Working on pickle file with custom data

eranb · January 11, 2021, 2:58pm

I create custom data with torchvision datasets and I have a pickle file that I want to load.
The size of the pickle file is 79600x1x30 (batch, class, len of the vector).
I work with the getitem function, I tried to divide this pickle file, but it didn’t work.
There is some function that slices the pickle file or takes a batch from him?

ptrblck · January 19, 2021, 9:40am

I assume you are loading a tensor or e.g. numpy array from the pickle file?
If so, what kind of error are you seeing in the __getitem__ by indexing this object?

eranb · January 20, 2021, 1:33pm

The size of my pickle file is 19700x4
I’m trying to work with 32-batch, but it does not divide the size of the pickle (row), so it takes all the rows, e.g: (32, 19700, 4). and it needs to be (32,4).
I don’t know where I’m wrong I think I need to define the sampler.

code:
class ROboDataset(Dataset):
def init(self, root, path, train=True, transform=None):
self.root = root
self.path = path
self.train = train
self.transform = transform

def __getitem__(self, index):
    root = self.root
    path = self.path
    data = pickle.load(file=open(os.path.join(root, path), "rb"))


    features = data[0]
    target = data[1]

    if self.transform is not None:
        features = self.transform(features)

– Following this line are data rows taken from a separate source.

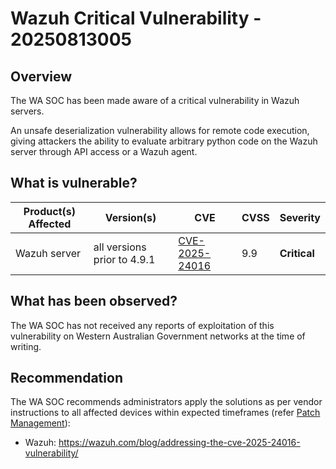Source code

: # Wazuh Critical Vulnerability - 20250813005

## Overview

The WA SOC has been made aware of a critical vulnerability in Wazuh servers.

An unsafe deserialization vulnerability allows for remote code execution, giving attackers the ability to evaluate arbitrary python code on the Wazuh server through API access or a Wazuh agent.

## What is vulnerable?

| Product(s) Affected | Version(s)                  | CVE                                                               | CVSS | Severity     |
| ------------------- | --------------------------- | ----------------------------------------------------------------- | ---- | ------------ |
| Wazuh server        | all versions prior to 4.9.1 | [CVE-2025-24016](https://nvd.nist.gov/vuln/detail/CVE-2025-24016) | 9.9  | **Critical** |

## What has been observed?

The WA SOC has not received any reports of exploitation of this vulnerability on Western Australian Government networks at the time of writing.

## Recommendation

The WA SOC recommends administrators apply the solutions as per vendor instructions to all affected devices within expected timeframes (refer [Patch Management](../guidelines/patch-management.md)):

- Wazuh: <https://wazuh.com/blog/addressing-the-cve-2025-24016-vulnerability/>
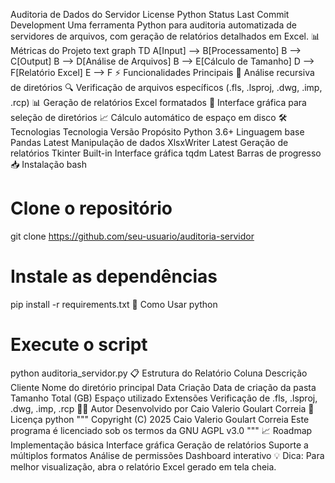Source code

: Auditoria de Dados do Servidor
License
Python
Status
Last Commit
Development
Uma ferramenta Python para auditoria automatizada de servidores de arquivos, com geração de relatórios detalhados em Excel.
📊 Métricas do Projeto
text
graph TD
    A[Input] --> B[Processamento]
    B --> C[Output]
    B --> D[Análise de Arquivos]
    B --> E[Cálculo de Tamanho]
    D --> F[Relatório Excel]
    E --> F
⚡ Funcionalidades Principais
📁 Análise recursiva de diretórios
🔍 Verificação de arquivos específicos (.fls, .lsproj, .dwg, .imp, .rcp)
📊 Geração de relatórios Excel formatados
🎯 Interface gráfica para seleção de diretórios
📈 Cálculo automático de espaço em disco
🛠️ Tecnologias
Tecnologia	Versão	Propósito
Python	3.6+	Linguagem base
Pandas	Latest	Manipulação de dados
XlsxWriter	Latest	Geração de relatórios
Tkinter	Built-in	Interface gráfica
tqdm	Latest	Barras de progresso
📥 Instalação
bash
# Clone o repositório
git clone https://github.com/seu-usuario/auditoria-servidor

# Instale as dependências
pip install -r requirements.txt
🚀 Como Usar
python
# Execute o script
python auditoria_servidor.py
📋 Estrutura do Relatório
Coluna	Descrição
Cliente	Nome do diretório principal
Data Criação	Data de criação da pasta
Tamanho Total (GB)	Espaço utilizado
Extensões	Verificação de .fls, .lsproj, .dwg, .imp, .rcp
👨‍💻 Autor
Desenvolvido por Caio Valerio Goulart Correia
📝 Licença
python
"""
Copyright (C) 2025 Caio Valerio Goulart Correia
Este programa é licenciado sob os termos da GNU AGPL v3.0
"""
📈 Roadmap
 Implementação básica
 Interface gráfica
 Geração de relatórios
 Suporte a múltiplos formatos
 Análise de permissões
 Dashboard interativo
💡 Dica: Para melhor visualização, abra o relatório Excel gerado em tela cheia.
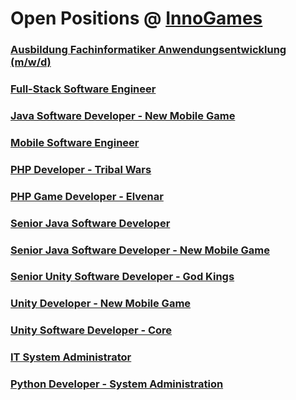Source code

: # Open Positions @ [InnoGames](https://www.innogames.com/career/detail/job?s=github_jobs_repo)

### [Ausbildung Fachinformatiker Anwendungsentwicklung \(m/w/d\)](ausbildung-fachinformatiker-anwendungsentwicklung-m-w-d.md)
### [Full-Stack Software Engineer](full-stack-software-engineer.md)
### [Java Software Developer - New Mobile Game](java-software-developer-new-mobile-game.md)
### [Mobile Software Engineer](mobile-software-engineer.md)
### [PHP Developer - Tribal Wars](php-developer-tribal-wars.md)
### [PHP Game Developer - Elvenar](php-game-developer-elvenar.md)
### [Senior Java Software Developer](senior-java-software-developer.md)
### [Senior Java Software Developer - New Mobile Game](senior-java-software-developer-new-mobile-game.md)
### [Senior Unity Software Developer - God Kings](senior-unity-software-developer-god-kings.md)
### [Unity Developer - New Mobile Game](unity-developer-new-mobile-game.md)
### [Unity Software Developer - Core](unity-software-developer-core.md)
### [IT System Administrator](it-system-administrator.md)
### [Python Developer - System Administration](python-developer-system-administration.md)
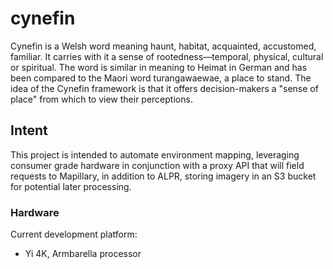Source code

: # cynefin
Cynefin is a Welsh word meaning haunt, habitat, acquainted, accustomed, familiar. It carries with it a sense of rootedness—temporal, physical, cultural or spiritual. The word is similar in meaning to Heimat in German and has been compared to the Maori word turangawaewae, a place to stand. The idea of the Cynefin framework is that it offers decision-makers a "sense of place" from which to view their perceptions.

## Intent
This project is intended to automate environment mapping, leveraging consumer grade hardware in conjunction with a proxy API that will field requests to Mapillary, in addition to ALPR, storing imagery in an S3 bucket for potential later processing.

### Hardware
Current development platform:

- Yi 4K,  Armbarella processor 

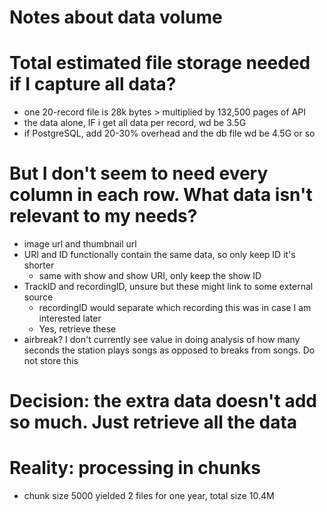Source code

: # Notes about data volume

# Total estimated file storage needed if I capture all data?
- one 20-record file is 28k bytes > multiplied by 132,500 pages of API
- the data alone, IF i get all data per record, wd be 3.5G
- if PostgreSQL, add 20-30% overhead and the db file wd be 4.5G or so

# But I don't seem to need every column in each row. What data isn't relevant to my needs?

- image url and thumbnail url
- URI and ID functionally contain the same data, so only keep ID it's shorter
    - same with show and show URI, only keep the show ID
- TrackID and recordingID, unsure but these might link to some external source
    - recordingID would separate which recording this was in case I am interested later
    - Yes, retrieve these
- airbreak? I don't currently see value in doing analysis of how many seconds the station plays songs as opposed to breaks from songs. Do not store this

# Decision:  the extra data doesn't add so much.  Just retrieve all the data

# Reality:  processing in chunks
- chunk size 5000 yielded 2 files for one year, total size 10.4M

    return features, target

def __len__(self):
    data = pickle.load(file=open(os.path.join(self.root, self.path), "rb"))
    return len(data[0])

ptrblck · January 21, 2021, 5:57am

In your code snippet you are not using the index, but load the complete pickle file and split it into the features and target tensors. I assume you could load the file in the __init__ and index it in the __getitem__ using the passed index value.

eranb · January 21, 2021, 6:28am

Yes, I tried not to load it on init, but I see there is no other option.
Thanks.